Task goal:
From the entries that follow, copy each line containing the word "humans".

Plain-text document sources:
===============
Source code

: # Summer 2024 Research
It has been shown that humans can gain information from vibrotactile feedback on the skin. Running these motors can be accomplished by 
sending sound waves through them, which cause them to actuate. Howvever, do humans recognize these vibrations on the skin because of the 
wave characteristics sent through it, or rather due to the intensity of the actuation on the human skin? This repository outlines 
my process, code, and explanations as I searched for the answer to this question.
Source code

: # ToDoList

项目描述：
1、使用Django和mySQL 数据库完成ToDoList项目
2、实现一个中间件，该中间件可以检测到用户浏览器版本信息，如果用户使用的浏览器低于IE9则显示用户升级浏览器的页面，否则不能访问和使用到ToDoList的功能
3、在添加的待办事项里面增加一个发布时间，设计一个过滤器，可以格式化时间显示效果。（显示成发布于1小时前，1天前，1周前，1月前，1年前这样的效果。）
===============
Exercise answer:
It has been shown that humans can gain information from vibrotactile feedback on the skin. Running these motors can be accomplished by 
sending sound waves through them, which cause them to actuate. Howvever, do humans recognize these vibrations on the skin because of the 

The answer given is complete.